When I left my position as senior editor at Berkley Publishing, I felt pretty confident of my grasp of the publishing industry. Leslie Gelbman, the president of Penguin’s paperback division, and all of my editor friends there were terrific mentors.
Nevertheless, I was new to the agenting biz. Shifting my perspective took a little getting used to, but I found that the essential quality for agenting and editing is the same: knowing a great, marketable book when I see it. When I first started looking for clients, it was exhilarating to have the freedom of taking on any project my little heart desired. I opened myself up to all sorts of genres: mysteries, romance, horror, young adult, prescriptive nonfiction. But as the submissions started pouring in and I began making sales, I started to see where my strengths and interests really lay. Inevitably, my focus narrowed. I’m no longer seeking horror, but am still open to big suspense novels with paranormal elements. I’m not so interested in YA, but would be willing to help my client branch out in that direction if she/he chose. And in most cases, I’m more likely to pass on prescriptive nonfiction to Jacky or Jessica.

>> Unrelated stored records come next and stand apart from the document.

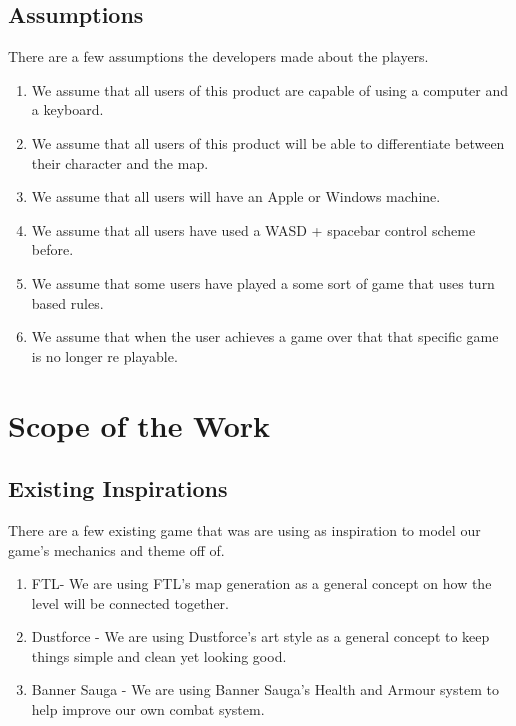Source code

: \documentclass{article}
\begin{document}
\subsection{Assumptions}
\quad There are a few assumptions the developers made about the players.
\begin{enumerate}[{A}1. ]
	\item We assume that all users of this product are capable of using a computer and a keyboard. 
	\item We assume that all users of this product will be able to differentiate between their character and the map.
	\item We assume that all users will have an Apple or Windows machine.
	\item We assume that all users have used a WASD + spacebar control scheme before.
	\item We assume that some users have played a some sort of game that uses turn based rules.
	\item We assume that when the user achieves a game over that that specific game is no longer re playable.
\end{enumerate}
\section{Scope of the Work}
\subsection{Existing Inspirations}
\quad There are a few existing game that was are using as inspiration to model our game's mechanics and theme off of.
\begin{enumerate}[{EI}1. ]
	\item FTL- We are using FTL's map generation as a general concept on how the level will be connected together.
	\item Dustforce - We are using Dustforce's art style as a general concept to keep things simple and clean yet looking good.
	\item Banner Sauga - We are using Banner Sauga's Health and Armour system to help improve our own combat system.  
\end{enumerate}
\end{document}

This kind of evolution is common in both agents and editors. Tastes change, the market changes, and sometimes we find we just have more luck concentrating in certain areas. I’m not the only publishing professional who’s still learning as she goes. A smart agent/editor/author/bookseller is always open to new ideas. The publishing industry is unpredictable. That’s what makes it so exciting! That’s why I love my job!
From time to time authors still come across my first bio for BookEnds. We get a lot of questions like “Are you still looking for horror?” My best advice is to always go straight to the agency Web site. Most agents will keep their interests updated on a regular basis.
I’m wondering how often writers evolve. Are most of you loyal to a very specific type of writing? Or are you still finding your niche?